* [Description of the task] From the records below, please return each line that holds the word "begon".

* [Given records]
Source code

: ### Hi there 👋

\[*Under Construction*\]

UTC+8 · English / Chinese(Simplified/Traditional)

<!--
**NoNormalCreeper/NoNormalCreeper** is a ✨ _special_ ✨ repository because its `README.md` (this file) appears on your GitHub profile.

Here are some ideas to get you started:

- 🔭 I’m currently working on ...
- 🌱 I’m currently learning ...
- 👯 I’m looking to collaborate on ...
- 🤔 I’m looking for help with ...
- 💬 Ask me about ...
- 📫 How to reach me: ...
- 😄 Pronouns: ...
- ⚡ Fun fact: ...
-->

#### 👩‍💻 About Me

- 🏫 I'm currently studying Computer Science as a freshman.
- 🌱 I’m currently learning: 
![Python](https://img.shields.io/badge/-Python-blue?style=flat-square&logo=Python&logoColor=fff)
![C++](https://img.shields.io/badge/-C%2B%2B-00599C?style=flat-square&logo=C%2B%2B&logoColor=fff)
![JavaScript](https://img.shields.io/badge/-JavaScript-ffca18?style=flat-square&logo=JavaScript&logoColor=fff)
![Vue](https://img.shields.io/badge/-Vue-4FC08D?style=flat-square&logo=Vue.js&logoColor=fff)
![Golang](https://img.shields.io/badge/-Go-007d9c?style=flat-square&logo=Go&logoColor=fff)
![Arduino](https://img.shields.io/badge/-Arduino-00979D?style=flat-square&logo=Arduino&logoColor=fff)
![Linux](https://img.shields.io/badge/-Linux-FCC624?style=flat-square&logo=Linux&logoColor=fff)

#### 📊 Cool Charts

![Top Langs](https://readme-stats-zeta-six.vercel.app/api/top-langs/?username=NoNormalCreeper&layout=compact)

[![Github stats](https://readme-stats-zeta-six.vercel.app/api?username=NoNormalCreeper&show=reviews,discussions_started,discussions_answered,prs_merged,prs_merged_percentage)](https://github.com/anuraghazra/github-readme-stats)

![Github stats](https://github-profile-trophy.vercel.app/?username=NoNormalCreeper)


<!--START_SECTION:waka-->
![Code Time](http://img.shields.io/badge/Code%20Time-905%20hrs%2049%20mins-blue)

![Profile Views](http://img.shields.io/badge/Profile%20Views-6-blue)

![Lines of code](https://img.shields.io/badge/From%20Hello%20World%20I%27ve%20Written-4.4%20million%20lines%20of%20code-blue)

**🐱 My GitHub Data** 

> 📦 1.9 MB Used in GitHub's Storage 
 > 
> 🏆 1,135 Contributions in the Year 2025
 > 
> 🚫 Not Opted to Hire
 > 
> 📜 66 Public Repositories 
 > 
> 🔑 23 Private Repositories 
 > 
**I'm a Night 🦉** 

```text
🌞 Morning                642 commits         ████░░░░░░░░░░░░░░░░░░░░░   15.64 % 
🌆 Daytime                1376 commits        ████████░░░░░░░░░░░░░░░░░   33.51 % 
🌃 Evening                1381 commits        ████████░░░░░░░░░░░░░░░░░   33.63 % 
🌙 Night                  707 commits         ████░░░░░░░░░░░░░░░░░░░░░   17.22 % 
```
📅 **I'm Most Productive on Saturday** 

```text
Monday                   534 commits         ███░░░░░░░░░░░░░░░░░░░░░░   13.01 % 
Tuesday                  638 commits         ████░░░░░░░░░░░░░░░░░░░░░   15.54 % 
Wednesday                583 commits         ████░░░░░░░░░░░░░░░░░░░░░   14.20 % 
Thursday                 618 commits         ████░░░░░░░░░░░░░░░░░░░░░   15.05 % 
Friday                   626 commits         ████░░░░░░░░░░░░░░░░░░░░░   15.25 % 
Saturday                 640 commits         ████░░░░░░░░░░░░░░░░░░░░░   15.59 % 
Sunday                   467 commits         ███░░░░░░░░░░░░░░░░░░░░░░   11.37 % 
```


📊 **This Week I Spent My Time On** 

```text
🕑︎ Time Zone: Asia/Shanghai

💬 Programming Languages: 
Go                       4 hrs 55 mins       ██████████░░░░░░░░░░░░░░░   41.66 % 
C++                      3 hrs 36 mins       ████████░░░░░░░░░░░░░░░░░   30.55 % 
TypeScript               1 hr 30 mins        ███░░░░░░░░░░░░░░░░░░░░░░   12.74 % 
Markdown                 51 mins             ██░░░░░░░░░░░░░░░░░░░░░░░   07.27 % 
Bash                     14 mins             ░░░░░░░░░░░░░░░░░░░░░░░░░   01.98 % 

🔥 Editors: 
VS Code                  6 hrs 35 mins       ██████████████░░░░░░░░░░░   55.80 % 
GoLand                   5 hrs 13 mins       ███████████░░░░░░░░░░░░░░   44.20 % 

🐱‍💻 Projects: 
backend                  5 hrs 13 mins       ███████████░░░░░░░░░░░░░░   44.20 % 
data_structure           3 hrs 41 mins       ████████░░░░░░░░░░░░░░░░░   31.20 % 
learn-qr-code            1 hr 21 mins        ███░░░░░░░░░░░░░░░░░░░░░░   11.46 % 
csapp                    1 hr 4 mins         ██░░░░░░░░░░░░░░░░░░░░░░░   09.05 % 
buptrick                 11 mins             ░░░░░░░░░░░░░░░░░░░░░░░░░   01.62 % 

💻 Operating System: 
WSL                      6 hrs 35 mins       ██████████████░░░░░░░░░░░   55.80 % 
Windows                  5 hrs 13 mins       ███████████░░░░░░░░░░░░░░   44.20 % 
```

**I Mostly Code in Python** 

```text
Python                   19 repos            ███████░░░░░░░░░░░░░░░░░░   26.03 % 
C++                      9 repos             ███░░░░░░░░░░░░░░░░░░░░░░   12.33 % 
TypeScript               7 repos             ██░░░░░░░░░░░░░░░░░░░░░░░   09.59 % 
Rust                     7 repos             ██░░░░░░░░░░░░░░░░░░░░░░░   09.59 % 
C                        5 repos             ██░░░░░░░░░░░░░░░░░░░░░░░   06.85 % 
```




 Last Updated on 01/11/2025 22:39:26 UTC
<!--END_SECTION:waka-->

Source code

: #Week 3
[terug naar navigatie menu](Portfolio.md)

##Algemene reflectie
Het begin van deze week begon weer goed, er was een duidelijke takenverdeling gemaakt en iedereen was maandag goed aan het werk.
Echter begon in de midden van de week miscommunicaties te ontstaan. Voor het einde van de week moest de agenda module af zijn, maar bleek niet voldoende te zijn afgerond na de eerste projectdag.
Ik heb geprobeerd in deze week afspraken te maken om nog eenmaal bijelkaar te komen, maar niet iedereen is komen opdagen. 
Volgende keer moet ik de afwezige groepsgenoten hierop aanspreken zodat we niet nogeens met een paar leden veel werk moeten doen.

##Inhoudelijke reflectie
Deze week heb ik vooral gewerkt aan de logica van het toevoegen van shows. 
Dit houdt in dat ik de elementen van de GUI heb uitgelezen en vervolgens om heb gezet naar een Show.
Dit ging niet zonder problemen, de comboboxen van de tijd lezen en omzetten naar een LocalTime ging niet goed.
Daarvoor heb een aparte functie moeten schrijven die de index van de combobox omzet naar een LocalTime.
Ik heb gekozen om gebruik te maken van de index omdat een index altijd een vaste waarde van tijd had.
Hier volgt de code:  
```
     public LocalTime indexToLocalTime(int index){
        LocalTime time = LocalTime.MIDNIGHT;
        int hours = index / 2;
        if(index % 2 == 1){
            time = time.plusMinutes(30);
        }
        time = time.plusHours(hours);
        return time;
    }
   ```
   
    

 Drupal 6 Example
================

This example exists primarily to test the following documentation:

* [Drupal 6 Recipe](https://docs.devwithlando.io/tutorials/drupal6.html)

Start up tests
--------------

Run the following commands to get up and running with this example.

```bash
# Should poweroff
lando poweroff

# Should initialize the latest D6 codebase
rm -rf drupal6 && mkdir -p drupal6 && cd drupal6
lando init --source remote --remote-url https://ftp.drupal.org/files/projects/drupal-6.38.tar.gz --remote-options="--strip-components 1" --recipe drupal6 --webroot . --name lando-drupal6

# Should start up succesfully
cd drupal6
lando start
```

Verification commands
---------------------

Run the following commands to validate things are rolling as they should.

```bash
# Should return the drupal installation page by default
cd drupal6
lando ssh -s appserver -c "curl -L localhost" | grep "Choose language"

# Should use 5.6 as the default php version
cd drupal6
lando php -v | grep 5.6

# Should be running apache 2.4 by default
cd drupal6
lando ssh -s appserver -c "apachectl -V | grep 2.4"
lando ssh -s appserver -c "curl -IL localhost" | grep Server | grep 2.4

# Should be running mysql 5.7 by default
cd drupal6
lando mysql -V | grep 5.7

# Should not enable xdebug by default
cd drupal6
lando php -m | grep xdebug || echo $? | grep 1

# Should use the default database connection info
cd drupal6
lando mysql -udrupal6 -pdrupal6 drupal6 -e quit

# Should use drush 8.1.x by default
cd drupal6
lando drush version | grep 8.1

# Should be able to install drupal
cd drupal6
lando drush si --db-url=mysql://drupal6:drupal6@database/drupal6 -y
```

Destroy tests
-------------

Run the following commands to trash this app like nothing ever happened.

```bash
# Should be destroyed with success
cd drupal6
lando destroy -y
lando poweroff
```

* [Task answer]
Het begin van deze week begon weer goed, er was een duidelijke takenverdeling gemaakt en iedereen was maandag goed aan het werk.
Echter begon in de midden van de week miscommunicaties te ontstaan. Voor het einde van de week moest de agenda module af zijn, maar bleek niet voldoende te zijn afgerond na de eerste projectdag.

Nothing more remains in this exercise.